応接の基本はいかにコミュニケーションが醸成できるかにかかっているが、じつに悩ましい課題である。多忙を極めた初期過程では、努めて行った個別対応も思うに任せなかったのが実態で、応接に多少の行きちがいがあったこともあるだろう。量が十分に確保できないときは、ある程度の公平性を満たすべく質を諦めなければならなかった。効率と質の板挟みである。
その混乱期に生じた誤解は、理性とは別の感情的なものが多く、ときとしては非常に厄介なものになる。
その大きな理由の一つは、死者五二〇名という数の多さによる。一口に遺族感情といっても、個別事情があって集約しきれるはずもない。

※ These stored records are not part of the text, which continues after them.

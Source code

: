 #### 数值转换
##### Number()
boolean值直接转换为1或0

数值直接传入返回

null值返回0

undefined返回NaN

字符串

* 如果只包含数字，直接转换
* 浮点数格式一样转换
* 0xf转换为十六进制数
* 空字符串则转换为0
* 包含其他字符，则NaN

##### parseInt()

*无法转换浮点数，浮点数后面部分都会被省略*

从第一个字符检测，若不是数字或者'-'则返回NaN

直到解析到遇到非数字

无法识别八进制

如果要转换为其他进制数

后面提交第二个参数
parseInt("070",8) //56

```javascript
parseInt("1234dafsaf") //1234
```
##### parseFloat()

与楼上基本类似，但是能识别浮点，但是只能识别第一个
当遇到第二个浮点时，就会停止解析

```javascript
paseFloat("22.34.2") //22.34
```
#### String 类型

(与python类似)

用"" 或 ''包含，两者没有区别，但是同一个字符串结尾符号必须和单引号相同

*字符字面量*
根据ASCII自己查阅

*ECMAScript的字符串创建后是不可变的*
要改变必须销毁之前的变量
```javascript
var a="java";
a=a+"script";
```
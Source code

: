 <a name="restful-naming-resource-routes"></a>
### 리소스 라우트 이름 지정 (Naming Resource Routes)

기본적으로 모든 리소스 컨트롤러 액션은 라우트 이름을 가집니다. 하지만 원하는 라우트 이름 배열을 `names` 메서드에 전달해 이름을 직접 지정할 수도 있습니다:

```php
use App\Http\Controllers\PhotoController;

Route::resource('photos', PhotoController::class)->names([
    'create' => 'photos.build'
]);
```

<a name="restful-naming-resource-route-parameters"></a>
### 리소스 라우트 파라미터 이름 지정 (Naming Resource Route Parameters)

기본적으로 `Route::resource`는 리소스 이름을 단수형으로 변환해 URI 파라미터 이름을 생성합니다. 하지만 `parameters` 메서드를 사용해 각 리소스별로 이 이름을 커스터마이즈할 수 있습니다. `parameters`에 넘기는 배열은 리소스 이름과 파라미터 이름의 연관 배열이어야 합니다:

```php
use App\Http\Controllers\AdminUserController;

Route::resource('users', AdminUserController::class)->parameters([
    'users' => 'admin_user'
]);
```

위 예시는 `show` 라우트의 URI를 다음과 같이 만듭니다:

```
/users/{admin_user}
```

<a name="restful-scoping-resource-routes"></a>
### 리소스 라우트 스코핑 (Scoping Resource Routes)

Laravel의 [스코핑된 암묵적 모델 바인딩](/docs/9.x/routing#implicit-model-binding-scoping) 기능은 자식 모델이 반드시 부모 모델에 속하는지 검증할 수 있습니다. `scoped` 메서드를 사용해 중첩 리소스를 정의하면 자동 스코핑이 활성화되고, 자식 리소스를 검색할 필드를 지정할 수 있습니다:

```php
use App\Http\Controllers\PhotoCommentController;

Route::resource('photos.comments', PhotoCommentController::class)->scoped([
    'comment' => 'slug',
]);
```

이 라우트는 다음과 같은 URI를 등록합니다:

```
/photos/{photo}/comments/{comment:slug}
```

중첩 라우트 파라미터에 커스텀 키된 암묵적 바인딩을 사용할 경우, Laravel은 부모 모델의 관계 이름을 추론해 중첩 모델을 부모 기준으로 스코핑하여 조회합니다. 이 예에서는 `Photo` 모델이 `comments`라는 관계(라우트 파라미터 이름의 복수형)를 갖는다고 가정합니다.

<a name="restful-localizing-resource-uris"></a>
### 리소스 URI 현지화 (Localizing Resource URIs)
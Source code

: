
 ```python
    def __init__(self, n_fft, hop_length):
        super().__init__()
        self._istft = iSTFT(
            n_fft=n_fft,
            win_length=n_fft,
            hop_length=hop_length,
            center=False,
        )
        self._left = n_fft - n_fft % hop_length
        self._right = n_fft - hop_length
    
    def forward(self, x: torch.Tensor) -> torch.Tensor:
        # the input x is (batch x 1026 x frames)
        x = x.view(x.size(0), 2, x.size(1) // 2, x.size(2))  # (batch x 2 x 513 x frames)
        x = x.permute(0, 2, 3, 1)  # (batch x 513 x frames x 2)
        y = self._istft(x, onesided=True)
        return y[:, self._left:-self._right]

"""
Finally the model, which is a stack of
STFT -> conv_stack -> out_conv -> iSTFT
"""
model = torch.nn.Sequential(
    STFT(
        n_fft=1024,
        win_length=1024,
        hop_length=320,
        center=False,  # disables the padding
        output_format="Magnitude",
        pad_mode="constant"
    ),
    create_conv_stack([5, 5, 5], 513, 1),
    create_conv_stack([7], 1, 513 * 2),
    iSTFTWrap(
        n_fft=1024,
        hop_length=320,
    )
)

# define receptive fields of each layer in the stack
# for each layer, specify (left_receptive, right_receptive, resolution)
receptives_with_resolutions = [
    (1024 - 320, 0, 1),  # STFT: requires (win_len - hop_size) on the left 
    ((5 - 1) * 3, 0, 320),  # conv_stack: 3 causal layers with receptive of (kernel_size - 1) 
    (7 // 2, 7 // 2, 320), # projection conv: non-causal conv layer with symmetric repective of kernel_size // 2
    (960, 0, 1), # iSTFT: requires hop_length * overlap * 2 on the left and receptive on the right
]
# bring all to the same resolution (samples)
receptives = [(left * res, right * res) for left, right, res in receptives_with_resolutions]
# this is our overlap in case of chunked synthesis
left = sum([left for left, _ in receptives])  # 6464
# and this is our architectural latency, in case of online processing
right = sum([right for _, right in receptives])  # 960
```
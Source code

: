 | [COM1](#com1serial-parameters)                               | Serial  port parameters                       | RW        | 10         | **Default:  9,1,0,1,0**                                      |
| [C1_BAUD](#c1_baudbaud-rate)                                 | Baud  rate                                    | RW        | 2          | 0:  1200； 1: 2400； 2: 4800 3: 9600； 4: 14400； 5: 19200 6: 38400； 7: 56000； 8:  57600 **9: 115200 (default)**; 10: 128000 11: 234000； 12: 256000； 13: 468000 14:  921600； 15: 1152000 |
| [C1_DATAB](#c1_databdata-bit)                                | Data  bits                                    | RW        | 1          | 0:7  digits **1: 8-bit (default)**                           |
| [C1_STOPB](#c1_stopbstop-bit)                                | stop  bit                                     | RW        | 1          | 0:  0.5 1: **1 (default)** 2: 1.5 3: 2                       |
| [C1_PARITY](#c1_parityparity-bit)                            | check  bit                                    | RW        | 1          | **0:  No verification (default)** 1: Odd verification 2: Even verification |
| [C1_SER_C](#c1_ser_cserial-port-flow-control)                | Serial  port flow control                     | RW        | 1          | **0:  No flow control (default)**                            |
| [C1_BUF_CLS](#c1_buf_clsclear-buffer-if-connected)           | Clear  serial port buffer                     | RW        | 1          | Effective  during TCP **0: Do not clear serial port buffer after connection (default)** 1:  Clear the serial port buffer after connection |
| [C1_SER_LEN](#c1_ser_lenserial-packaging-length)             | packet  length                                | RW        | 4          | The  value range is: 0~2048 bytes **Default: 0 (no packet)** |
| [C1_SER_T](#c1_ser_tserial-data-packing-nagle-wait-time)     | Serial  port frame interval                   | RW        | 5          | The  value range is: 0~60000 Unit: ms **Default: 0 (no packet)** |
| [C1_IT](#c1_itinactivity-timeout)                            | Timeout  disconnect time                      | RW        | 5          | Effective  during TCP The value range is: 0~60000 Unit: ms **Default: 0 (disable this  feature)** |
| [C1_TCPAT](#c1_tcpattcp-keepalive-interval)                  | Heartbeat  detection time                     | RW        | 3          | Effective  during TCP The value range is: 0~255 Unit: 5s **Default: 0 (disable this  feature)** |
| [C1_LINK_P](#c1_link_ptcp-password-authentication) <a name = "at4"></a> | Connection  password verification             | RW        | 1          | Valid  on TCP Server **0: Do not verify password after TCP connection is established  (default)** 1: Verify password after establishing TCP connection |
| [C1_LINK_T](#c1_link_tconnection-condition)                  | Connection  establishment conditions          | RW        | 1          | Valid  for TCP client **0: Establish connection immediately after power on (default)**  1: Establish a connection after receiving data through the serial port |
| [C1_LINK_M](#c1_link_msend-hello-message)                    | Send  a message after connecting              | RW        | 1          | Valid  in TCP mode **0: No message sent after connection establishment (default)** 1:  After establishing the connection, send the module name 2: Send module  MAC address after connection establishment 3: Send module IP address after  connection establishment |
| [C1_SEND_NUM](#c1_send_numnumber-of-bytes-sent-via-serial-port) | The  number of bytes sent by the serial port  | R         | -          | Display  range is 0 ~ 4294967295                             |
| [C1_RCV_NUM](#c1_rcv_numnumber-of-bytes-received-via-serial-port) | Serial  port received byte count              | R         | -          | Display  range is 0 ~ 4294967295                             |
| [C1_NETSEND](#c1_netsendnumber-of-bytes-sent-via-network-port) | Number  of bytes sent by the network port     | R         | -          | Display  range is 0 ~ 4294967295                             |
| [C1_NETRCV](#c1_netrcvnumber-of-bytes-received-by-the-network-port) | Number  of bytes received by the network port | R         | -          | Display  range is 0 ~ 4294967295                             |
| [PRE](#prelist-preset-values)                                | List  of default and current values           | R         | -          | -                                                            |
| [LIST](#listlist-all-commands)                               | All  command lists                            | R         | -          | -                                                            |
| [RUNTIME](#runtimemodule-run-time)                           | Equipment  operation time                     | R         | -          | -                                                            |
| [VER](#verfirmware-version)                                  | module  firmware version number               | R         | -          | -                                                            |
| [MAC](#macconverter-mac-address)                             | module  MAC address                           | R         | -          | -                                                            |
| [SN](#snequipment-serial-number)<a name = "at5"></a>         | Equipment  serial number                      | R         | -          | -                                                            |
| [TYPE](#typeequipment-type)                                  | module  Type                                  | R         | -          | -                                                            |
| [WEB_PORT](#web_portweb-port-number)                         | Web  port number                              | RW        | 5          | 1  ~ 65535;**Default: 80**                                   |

被害者の多くが東京、大阪の大都市圏の居住者であった。都会の人は概してせっかちである。都会の人の扱いに馴れない地方の警察官との感覚のズレがあったことも否めない。
今一つ、最大の理由は、置かれている遺体の厳しい実態に関する認識の差にある。
美しい状態であってほしいとの願望から、小さな肉片、骨片に離断している現実をできるだけ認めたくない遺族の意識と、現実のなかで作業している担当者のそれとに、かなりのズレがあったことであろう。
現実は、五体揃って人の形をしていたとしても、ひどい損傷で正視できないほどのひどいものが多い。そのギャップを埋めるには、かなりの時間と労力が必要であった。
遺族のつらい気持ちはよくわかるし、その立場に立って対応しなければならないが、感情論だけではこの業務は貫徹できない。ときには現実を冷厳な目で見つめた判断が必要なのである。
この問題について真正面から取り上げるとなると際限がなく、情の領域に踏み込むのはタブーのような事柄もある。
遺族対策の拠点は、当初上野村小学校体育館を予定していたが、現場が群馬県管内であることが確定した直後の一三日〇六時三〇分に、上野村だけでは事故の規模からみて処理不可能と考え、遺体収容先ともども藤岡市に移すという方針変更を行っていた。
事故発生を聞きつけた遺族関係者は、一斉に藤岡に詰めかけることになり、その数は、肉親のみならず親戚や知人・勤務先関係者等を含め、ピーク時は、予想どおり三〇一〇人にふくれあがっていたとの記録が残っている。